After my grandmother had passed - that is when I got serious about my financial situation. She had been telling me about how important personal finances are since I was a kid. But when you’re a kid - the last thing you want to do is hear about how credit card interest works, so I learned the hard way. And through hard life lessons, trial & error, and some help from my grandmother - I got on the right path.

When my father was diagnosed - I started therapy. Little did I know then how life changing it was going to be. My therapist has helped me to understand thoughts, actions & feelings. How things from childhood can impact you in adulthood. It’s because of therapy that I was able come to terms with how I honestly felt about myself and that I wasn’t truly happy and that I deserved happiness.

I need time to recharge my batteries. These Solo Discovery trips are the best way for me to do that. Oregon was just the beginning as it helped me reconnect to my passions of travel and photography. Something I had missed for so long. There’s just something about going somewhere new and exploring different sights, trying new food, hearing the sounds of the waves on the beach or the faint whisper of wind through a mountainous valley that just fills my soul. Actually - as I write this… I’m sitting in a hammock under a beautiful night sky enjoying the peace and quiet.

Always Onward is about finding balanced happiness in ones life using the lessons we learn from the past or lessons we learn from others.
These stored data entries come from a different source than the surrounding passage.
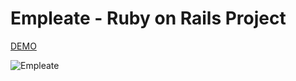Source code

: # Empleate - Ruby on Rails Project
[DEMO](https://empleate.herokuapp.com)

![Empleate](https://i.ibb.co/3M7jDhV/empleate.png)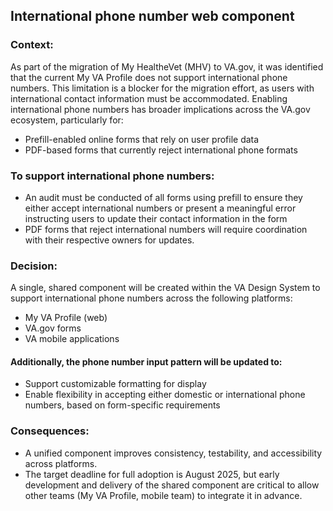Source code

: ## International phone number web component

### Context:
As part of the migration of My HealtheVet (MHV) to VA.gov, it was identified that the current My VA Profile does not support international phone numbers. This limitation is a blocker for the migration effort, as users with international contact information must be accommodated.
Enabling international phone numbers has broader implications across the VA.gov ecosystem, particularly for:

- Prefill-enabled online forms that rely on user profile data
- PDF-based forms that currently reject international phone formats


### To support international phone numbers:
- An audit must be conducted of all forms using prefill to ensure they either accept international numbers or present a meaningful error instructing users to update their contact information in the form
- PDF forms that reject international numbers will require coordination with their respective owners for updates.


### Decision:
 A single, shared component will be created within the VA Design System to support international phone numbers across the following platforms:
- My VA Profile (web)
- VA.gov forms
- VA mobile applications

#### Additionally, the phone number input pattern will be updated to:
- Support customizable formatting for display
- Enable flexibility in accepting either domestic or international phone numbers, based on form-specific requirements


### Consequences:
- A unified component improves consistency, testability, and accessibility across platforms.
- The target deadline for full adoption is August 2025, but early development and delivery of the shared component are critical to allow other teams (My VA Profile, mobile team) to integrate it in advance.


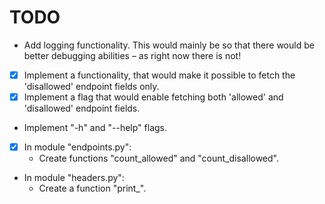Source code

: # TODO
- Add logging functionality. This would mainly be so that there would be better
  debugging abilities – as right now there is not!
- [x] Implement a functionality, that would make it possible to fetch the 'disallowed'
  endpoint fields only.
- [x] Implement a flag that would enable fetching both 'allowed' and 'disallowed'
  endpoint fields.
- Implement "-h" and "--help" flags.
- [x] In module "endpoints.py":
  - Create functions "count_allowed" and "count_disallowed".
- In module "headers.py":
  - Create a function "print_".
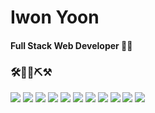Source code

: # Iwon Yoon
#### Full Stack Web Developer 👩‍💻


### 🛠🔧🔨⛏⚒
![](https://img.shields.io/badge/JavaScript-F7DF1E?style=flat-square&logo=javascript&logoColor=white) ![]( https://img.shields.io/badge/HTML-E34F26?style=flat-square&logo=html5&logoColor=white) ![](https://img.shields.io/badge/CSS-1572B6?style=flat-square&logo=css3&logoColor=white) ![](https://img.shields.io/badge/Java-007396?style=flat-square&logo=java&logoColor=white) 
![](https://img.shields.io/badge/C-A8B9CC?style=flat-square&logo=c&logoColor=white) ![](https://img.shields.io/badge/C++-00599C?style=flat-square&logo=cplusplus&logoColor=white) ![](https://img.shields.io/badge/Python-3776AB?style=flat-square&logo=python&logoColor=white) ![](https://img.shields.io/badge/MySQL-4479A1?style=flat-square&logo=mysql&logoColor=white) ![](https://img.shields.io/badge/React-61DAFB?style=flat-square&logo=react&logoColor=white)
![](https://img.shields.io/badge/AWS-232F3E?style=flat-square&logo=amazon-aws&logoColor=white) ![](https://img.shields.io/badge/Node.js-339933?style=flat-square&logo=node.js&logoColor=white)
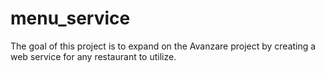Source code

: # menu_service

The goal of this project is to expand on the Avanzare project
by creating a web service for any restaurant to utilize.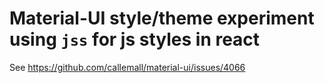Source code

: # Material-UI style/theme experiment using `jss` for js styles in react

See https://github.com/callemall/material-ui/issues/4066
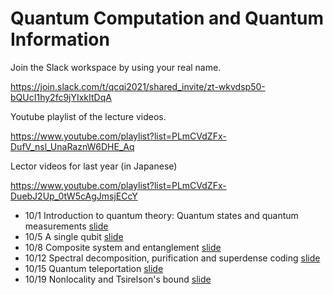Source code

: # Quantum Computation and Quantum Information

Join the Slack workspace by using your real name.

https://join.slack.com/t/qcqi2021/shared_invite/zt-wkvdsp50-bQUcI1hy2fc9jYIxkItDqA

Youtube playlist of the lecture videos.

https://www.youtube.com/playlist?list=PLmCVdZFx-DufV_nsl_UnaRaznW6DHE_Aq

Lector videos for last year (in Japanese)

https://www.youtube.com/playlist?list=PLmCVdZFx-DuebJ2Up_0tW5cAgJmsjECcY

* 10/1 Introduction to quantum theory: Quantum states and quantum measurements [slide](/tex/01_states_measurements.pdf)
* 10/5 A single qubit [slide](/tex/02_1qubit.pdf)
* 10/8 Composite system and entanglement [slide](/tex/03_joint.pdf)
* 10/12 Spectral decomposition, purification and superdense coding [slide](/tex/04_mixed_state.pdf)
* 10/15 Quantum teleportation [slide](/tex/05_teleportation.pdf)
* 10/19 Nonlocality and Tsirelson's bound [slide](/tex/06_nonlocality.pdf)
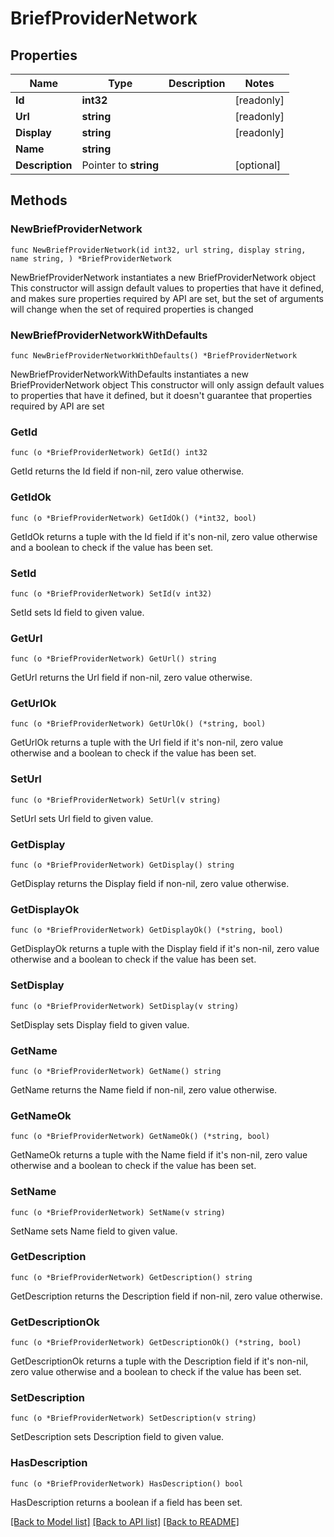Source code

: # BriefProviderNetwork

## Properties

Name | Type | Description | Notes
------------ | ------------- | ------------- | -------------
**Id** | **int32** |  | [readonly] 
**Url** | **string** |  | [readonly] 
**Display** | **string** |  | [readonly] 
**Name** | **string** |  | 
**Description** | Pointer to **string** |  | [optional] 

## Methods

### NewBriefProviderNetwork

`func NewBriefProviderNetwork(id int32, url string, display string, name string, ) *BriefProviderNetwork`

NewBriefProviderNetwork instantiates a new BriefProviderNetwork object
This constructor will assign default values to properties that have it defined,
and makes sure properties required by API are set, but the set of arguments
will change when the set of required properties is changed

### NewBriefProviderNetworkWithDefaults

`func NewBriefProviderNetworkWithDefaults() *BriefProviderNetwork`

NewBriefProviderNetworkWithDefaults instantiates a new BriefProviderNetwork object
This constructor will only assign default values to properties that have it defined,
but it doesn't guarantee that properties required by API are set

### GetId

`func (o *BriefProviderNetwork) GetId() int32`

GetId returns the Id field if non-nil, zero value otherwise.

### GetIdOk

`func (o *BriefProviderNetwork) GetIdOk() (*int32, bool)`

GetIdOk returns a tuple with the Id field if it's non-nil, zero value otherwise
and a boolean to check if the value has been set.

### SetId

`func (o *BriefProviderNetwork) SetId(v int32)`

SetId sets Id field to given value.


### GetUrl

`func (o *BriefProviderNetwork) GetUrl() string`

GetUrl returns the Url field if non-nil, zero value otherwise.

### GetUrlOk

`func (o *BriefProviderNetwork) GetUrlOk() (*string, bool)`

GetUrlOk returns a tuple with the Url field if it's non-nil, zero value otherwise
and a boolean to check if the value has been set.

### SetUrl

`func (o *BriefProviderNetwork) SetUrl(v string)`

SetUrl sets Url field to given value.


### GetDisplay

`func (o *BriefProviderNetwork) GetDisplay() string`

GetDisplay returns the Display field if non-nil, zero value otherwise.

### GetDisplayOk

`func (o *BriefProviderNetwork) GetDisplayOk() (*string, bool)`

GetDisplayOk returns a tuple with the Display field if it's non-nil, zero value otherwise
and a boolean to check if the value has been set.

### SetDisplay

`func (o *BriefProviderNetwork) SetDisplay(v string)`

SetDisplay sets Display field to given value.


### GetName

`func (o *BriefProviderNetwork) GetName() string`

GetName returns the Name field if non-nil, zero value otherwise.

### GetNameOk

`func (o *BriefProviderNetwork) GetNameOk() (*string, bool)`

GetNameOk returns a tuple with the Name field if it's non-nil, zero value otherwise
and a boolean to check if the value has been set.

### SetName

`func (o *BriefProviderNetwork) SetName(v string)`

SetName sets Name field to given value.


### GetDescription

`func (o *BriefProviderNetwork) GetDescription() string`

GetDescription returns the Description field if non-nil, zero value otherwise.

### GetDescriptionOk

`func (o *BriefProviderNetwork) GetDescriptionOk() (*string, bool)`

GetDescriptionOk returns a tuple with the Description field if it's non-nil, zero value otherwise
and a boolean to check if the value has been set.

### SetDescription

`func (o *BriefProviderNetwork) SetDescription(v string)`

SetDescription sets Description field to given value.

### HasDescription

`func (o *BriefProviderNetwork) HasDescription() bool`

HasDescription returns a boolean if a field has been set.


[[Back to Model list]](../README.md#documentation-for-models) [[Back to API list]](../README.md#documentation-for-api-endpoints) [[Back to README]](../README.md)


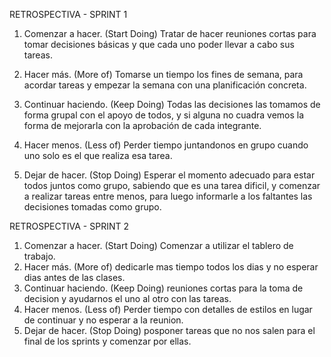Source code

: RETROSPECTIVA - SPRINT 1
1. Comenzar a hacer. (Start Doing)
Tratar de hacer reuniones cortas para tomar decisiones básicas y que cada uno poder llevar a cabo sus tareas.

2. Hacer más. (More of)
Tomarse un tiempo los fines de semana, para acordar tareas y empezar la semana con una planificación concreta.

3. Continuar haciendo. (Keep Doing) 
Todas las decisiones las tomamos de forma grupal con el apoyo de todos, y si alguna no cuadra vemos la forma de mejorarla con la aprobación de cada integrante.

4. Hacer menos. (Less of)
Perder tiempo juntandonos en grupo cuando uno solo es el que realiza esa tarea. 

5. Dejar de hacer. (Stop Doing)
Esperar el momento adecuado para estar todos juntos como grupo, sabiendo que es una tarea dificil, y comenzar a realizar tareas entre menos, para luego informarle a los faltantes las decisiones tomadas como grupo.

RETROSPECTIVA - SPRINT 2
1. Comenzar a hacer. (Start Doing)
    Comenzar a utilizar el tablero de trabajo.
2. Hacer más. (More of)
    dedicarle mas tiempo todos los dias y no esperar dias antes de las clases.
3. Continuar haciendo. (Keep Doing) 
     reuniones cortas para la toma de decision y ayudarnos el uno al otro con las tareas.
4. Hacer menos. (Less of)
    Perder tiempo con detalles de estilos en lugar de continuar y no esperar a la reunion.
5. Dejar de hacer. (Stop Doing) 
    posponer tareas que no nos salen para el final de los sprints y comenzar por ellas.
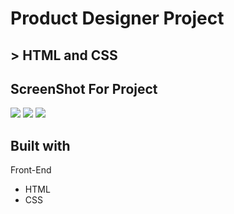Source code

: # Product Designer Project

## > HTML and CSS

## ScreenShot For Project
<img src='C:\Users\Omar Tubeileh\Downloads\screencapture-127-0-0-1-5500-index-html-2023-08-13-15_35_02.png'/> 
<img src='C:\Users\Omar Tubeileh\Downloads\screencapture-127-0-0-1-5500-work-html-2023-08-13-15_35_32.png'/> 
<img src='C:\Users\Omar Tubeileh\Downloads\screencapture-127-0-0-1-5500-contact-html-2023-08-13-15_35_55.png'/> 

## Built with
Front-End
<ul>
<li>HTML</li>
  <li>CSS</li>
</ul>

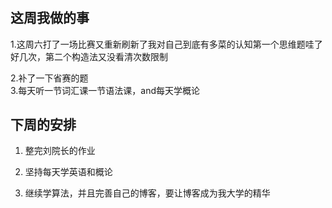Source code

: #
## 这周我做的事  
1.这周六打了一场比赛又重新刷新了我对自己到底有多菜的认知第一个思维题哇了好几次，第二个构造法又没看清次数限制

2.补了一下省赛的题  
3.每天听一节词汇课一节语法课，and每天学概论
## 下周的安排
1. 整完刘院长的作业

2. 坚持每天学英语和概论

3. 继续学算法，并且完善自己的博客，要让博客成为我大学的精华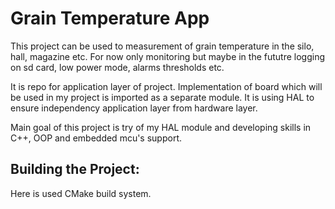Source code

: # Grain Temperature App
This project can be used to measurement of grain temperature in the silo, hall, magazine etc. For now only monitoring but maybe in the fututre logging on sd card, low power mode, alarms thresholds etc.

It is repo for application layer of project. Implementation of board which will be used in my project is imported as a separate module. It is using HAL to ensure independency application layer from hardware layer.

Main goal of this project is try of my HAL module and developing skills in C++, OOP and embedded mcu's support.

## Building the Project:
Here is used CMake build system.

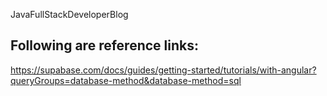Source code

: JavaFullStackDeveloperBlog

## Following are reference links:

https://supabase.com/docs/guides/getting-started/tutorials/with-angular?queryGroups=database-method&database-method=sql
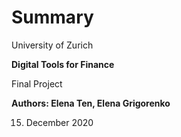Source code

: # Summary
University of Zurich

**Digital Tools for Finance**

Final Project

**Authors: Elena Ten, Elena Grigorenko**

15. December 2020

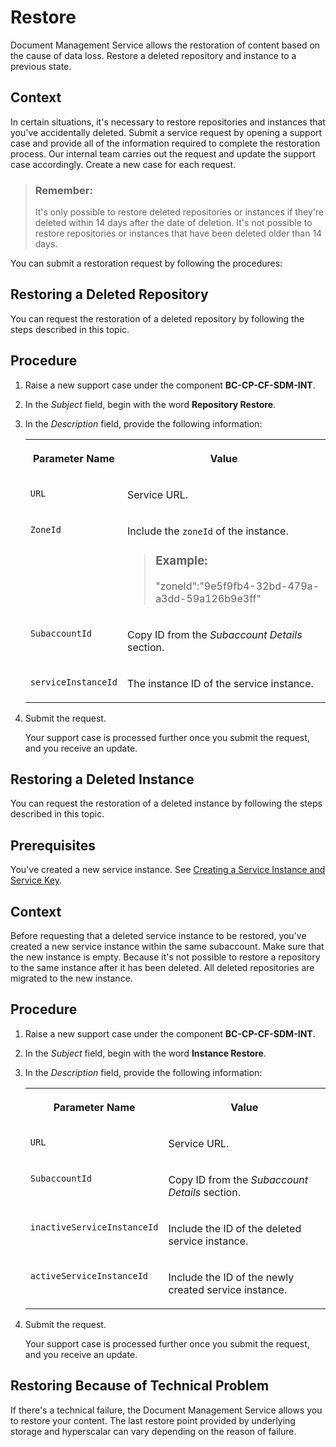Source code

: <!-- loio4038cf96fd58486bb39d7e7553823015 -->

# Restore

Document Management Service allows the restoration of content based on the cause of data loss. Restore a deleted repository and instance to a previous state.



## Context

In certain situations, it's necessary to restore repositories and instances that you've accidentally deleted. Submit a service request by opening a support case and provide all of the information required to complete the restoration process. Our internal team carries out the request and update the support case accordingly. Create a new case for each request.

> ### Remember:  
> It's only possible to restore deleted repositories or instances if they're deleted within 14 days after the date of deletion. It's not possible to restore repositories or instances that have been deleted older than 14 days.

You can submit a restoration request by following the procedures:

<a name="task_nkc_kjd_fqb"/>

<!-- task\_nkc\_kjd\_fqb -->

## Restoring a Deleted Repository

You can request the restoration of a deleted repository by following the steps described in this topic.



<a name="task_nkc_kjd_fqb__steps_cym_qjd_fqb"/>

## Procedure

1.  Raise a new support case under the component **BC-CP-CF-SDM-INT**.

2.  In the *Subject* field, begin with the word **Repository Restore**.

3.  In the *Description* field, provide the following information:


    <table>
    <tr>
    <th valign="top">

    Parameter Name


    
    </th>
    <th valign="top">

    Value


    
    </th>
    </tr>
    <tr>
    <td valign="top">
    
    `URL`


    
    </td>
    <td valign="top">
    
    Service URL.


    
    </td>
    </tr>
    <tr>
    <td valign="top">
    
    `ZoneId`


    
    </td>
    <td valign="top">
    
    Include the `zoneId` of the instance.

    > ### Example:  
    > "zoneId":"9e5f9fb4-32bd-479a-a3dd-59a126b9e3ff"


    
    </td>
    </tr>
    <tr>
    <td valign="top">
    
    `SubaccountId`


    
    </td>
    <td valign="top">
    
    Copy ID from the *Subaccount Details* section.


    
    </td>
    </tr>
    <tr>
    <td valign="top">
    
    `serviceInstanceId`


    
    </td>
    <td valign="top">
    
    The instance ID of the service instance.


    
    </td>
    </tr>
    </table>
    
4.  Submit the request.

    Your support case is processed further once you submit the request, and you receive an update.


<a name="task_hkc_ckd_fqb"/>

<!-- task\_hkc\_ckd\_fqb -->

## Restoring a Deleted Instance

You can request the restoration of a deleted instance by following the steps described in this topic.



<a name="task_hkc_ckd_fqb__prereq_tkg_nvd_fqb"/>

## Prerequisites

You've created a new service instance. See [Creating a Service Instance and Service Key](../integration-option-guide/creating-a-service-instance-and-service-key-fe7f1e5.md).



<a name="task_hkc_ckd_fqb__context_nkd_dwd_fqb"/>

## Context

Before requesting that a deleted service instance to be restored, you've created a new service instance within the same subaccount. Make sure that the new instance is empty. Because it's not possible to restore a repository to the same instance after it has been deleted. All deleted repositories are migrated to the new instance.



<a name="task_hkc_ckd_fqb__steps_ikc_ckd_fqb"/>

## Procedure

1.  Raise a new support case under the component **BC-CP-CF-SDM-INT**.

2.  In the *Subject* field, begin with the word **Instance Restore**.

3.  In the *Description* field, provide the following information:


    <table>
    <tr>
    <th valign="top">

    Parameter Name


    
    </th>
    <th valign="top">

    Value


    
    </th>
    </tr>
    <tr>
    <td valign="top">
    
    `URL`


    
    </td>
    <td valign="top">
    
    Service URL.


    
    </td>
    </tr>
    <tr>
    <td valign="top">
    
    `SubaccountId`


    
    </td>
    <td valign="top">
    
    Copy ID from the *Subaccount Details* section.


    
    </td>
    </tr>
    <tr>
    <td valign="top">
    
    `inactiveServiceInstanceId`


    
    </td>
    <td valign="top">
    
    Include the ID of the deleted service instance.


    
    </td>
    </tr>
    <tr>
    <td valign="top">
    
    `activeServiceInstanceId`


    
    </td>
    <td valign="top">
    
    Include the ID of the newly created service instance.


    
    </td>
    </tr>
    </table>
    
4.  Submit the request.

    Your support case is processed further once you submit the request, and you receive an update.


<a name="task_wqh_wjv_5qb"/>

<!-- task\_wqh\_wjv\_5qb -->

## Restoring Because of Technical Problem

If there's a technical failure, the Document Management Service allows you to restore your content. The last restore point provided by underlying storage and hyperscalar can vary depending on the reason of failure.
There are eight areas of overall well-being. They are - Physical, Emotional/Mental, Occupational, Financial, Social, Spiritual, Intellectual, and Environmental. Each one of these areas interacts with the other as they help make up your entire self. Sometimes - you may need to give some extra tender love & care to one or two areas that may be in need of attention. That’s ok - because life is not always balanced. However - it’s about consciously knowing when you need to allocate more resources to one area and that you don’t fully neglect other areas of your overall well-being.

I’m currently on this journey to achieving a balanced overall well-being. I’m moving onward with my life. And when times get tough & challenging - I go back to my mantra - Always Onward. It keeps me grounded and reminds me that decisions I make in my life - it’s about moving forward because the sun is always going to set today and rise tomorrow. It’s about making the best of what’s to come.

Another passion of mine is helping others (hence the people pleaser in me). Come along with me as I share life experiences, thoughts and ideas that you may be able to relate to or have thought about. I’ll also share tools that I use to help me achieve wellness in my overall journey. There’s also a section where you can see pictures from my Solo Discovery getaways to help inspire & empower you on your own journey to achieving balanced happiness.